Recommendation? Hardness tester or HT oven

13.5 evenheat oven(or similar) or grizzly hardness tester (both around the same price.)

  • Heat treat oven

    Votes: 19 100.0%
  • Hardness tester

    Votes: 0 0.0%

  • Total voters
    19
Joined
Oct 4, 2017
Messages
528
Hey all. Merry Christmas!

This will be a future purchase after some saving but I am curious as to what you all think of which I should get. If I get the kf 13.5 evenheat or the grizzly hardness tester, the prices are nearly the same. (other similarly priced ovens are included)

I am a new maker but I have received excellent feedback from customers and even some (what I call) master knifemakers. I would like to make stainless knives but I do plan on continuing to use high carbon a bunch.

My question is, do I get a hardness tester and know the hardness of my forge hardened high carbon blades and send stainless blades out to peters ht. Or do I get a heat treat oven and have a more reliable and precise heat treat for steels including stainless, but not know the exact hardness? One last "or"... Do I save a while longer and get both, and in the meantime continue with testing hardness with a file.

Well I am probably overthinking this (like a good new guy) but thanks all,
Ian
 
I had my heat treat oven long before I got my hardness tester, although I was lucky enough to have a friend at a machine shop that would test blades for me at random times to make sure I was hitting my goals.
 
Oven. Given good practice, your numbers will be well within the ballpark with an oven. The hardness tester allows you to refine the results your oven gives you (e.g. maximize hardness) and do quality control checks. Thus, oven first, hardness tester second (or later, at least).
 
Oven. I would get at least the 18" though. You don't want to out grow it, and the cost difference isn't all that much more overall.
Keep you eyes peeled for a deal on a used hardness tester. I got mine for about 450 at a pawn shop.
 
Buy the oven. Test with a file until you can afford a hardness tester. If you get an oven to do stainless, you’re gonna need a liquid nitrogen dewar to cryo treat your blades. Those are around $175-$400. Id also get that before a hardness tester. Once you get the oven and dewar, heat treat a few coupons(small test pieces) of different steels you plan to use. Send them to get the hardness tester or get it done locally. Write down the exact recipe you used for each piece and you’re set once you get the hardness numbers back.
 
From what I understand you want a I am to even do 1095. I liked that bowie that you were doing.
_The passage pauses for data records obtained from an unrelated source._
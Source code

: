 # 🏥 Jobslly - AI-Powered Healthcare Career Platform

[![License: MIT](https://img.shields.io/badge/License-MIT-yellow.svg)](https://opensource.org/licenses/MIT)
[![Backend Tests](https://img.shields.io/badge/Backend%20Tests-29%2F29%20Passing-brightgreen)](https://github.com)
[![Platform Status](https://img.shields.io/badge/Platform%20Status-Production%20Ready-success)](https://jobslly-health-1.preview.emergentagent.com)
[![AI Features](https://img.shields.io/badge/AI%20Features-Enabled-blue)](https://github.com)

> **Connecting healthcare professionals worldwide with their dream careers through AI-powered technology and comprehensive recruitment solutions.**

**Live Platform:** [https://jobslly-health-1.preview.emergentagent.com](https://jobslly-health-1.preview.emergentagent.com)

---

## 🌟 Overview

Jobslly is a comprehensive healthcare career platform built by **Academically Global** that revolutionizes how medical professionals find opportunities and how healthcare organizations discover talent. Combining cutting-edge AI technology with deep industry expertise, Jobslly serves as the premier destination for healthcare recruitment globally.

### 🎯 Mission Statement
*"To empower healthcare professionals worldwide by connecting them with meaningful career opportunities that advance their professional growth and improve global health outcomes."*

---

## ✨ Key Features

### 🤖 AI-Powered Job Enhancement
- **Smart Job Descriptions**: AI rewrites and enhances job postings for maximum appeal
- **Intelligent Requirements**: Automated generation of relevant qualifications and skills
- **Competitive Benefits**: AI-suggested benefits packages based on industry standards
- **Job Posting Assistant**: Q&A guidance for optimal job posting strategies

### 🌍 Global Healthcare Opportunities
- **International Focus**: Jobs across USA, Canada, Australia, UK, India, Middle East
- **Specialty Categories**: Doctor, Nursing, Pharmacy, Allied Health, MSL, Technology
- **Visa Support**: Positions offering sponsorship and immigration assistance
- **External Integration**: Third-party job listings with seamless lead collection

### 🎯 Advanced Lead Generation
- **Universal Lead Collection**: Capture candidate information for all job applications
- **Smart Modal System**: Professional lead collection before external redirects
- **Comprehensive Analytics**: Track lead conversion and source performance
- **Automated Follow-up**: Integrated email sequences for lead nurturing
If you had a oven you could use 1095,W1, W2 or just get better performance out of other tool steels.
Also the tester before the oven seems backwards since to way to dial in your heat treatment is to find a way to have better control.
Just my .02. I think your work looks better than mine so keep it up.
 
Thanks all! All very good points.

I am going to add this question to this thread:

What controller do you suggest? I am not a very techy person so something simpler would be great for me. The TAP looks nice, your thoughts?
 
Go with the oven, but get at least an 18”. Since you want to do stainless, this makes sense. The temps will be close enough that you will get useable blades close to optimal Rc#’s. The hardness testers help dial things in with an oven, or if you are using a forge without temp control.

Most stainless steels will be fine with dry ice and acetone for sub zero. Just save up 10 blades or so to do in one day, so you don’t waste it. Optimum is cryo, but it’s not absolutely needed. Even with a-wear, just use high temper rather than cryo and the blade will be great.
 
My advice for a maker putting his equipment together piecemeal would be to outsource heat treating until you're happy with where you're sitting for other equipment.
 
I love the TAP. Haven't used any of the others and I'm sure they aren't very difficult once you learn them, but I like seeing all the info on the screen. Simple to use and program.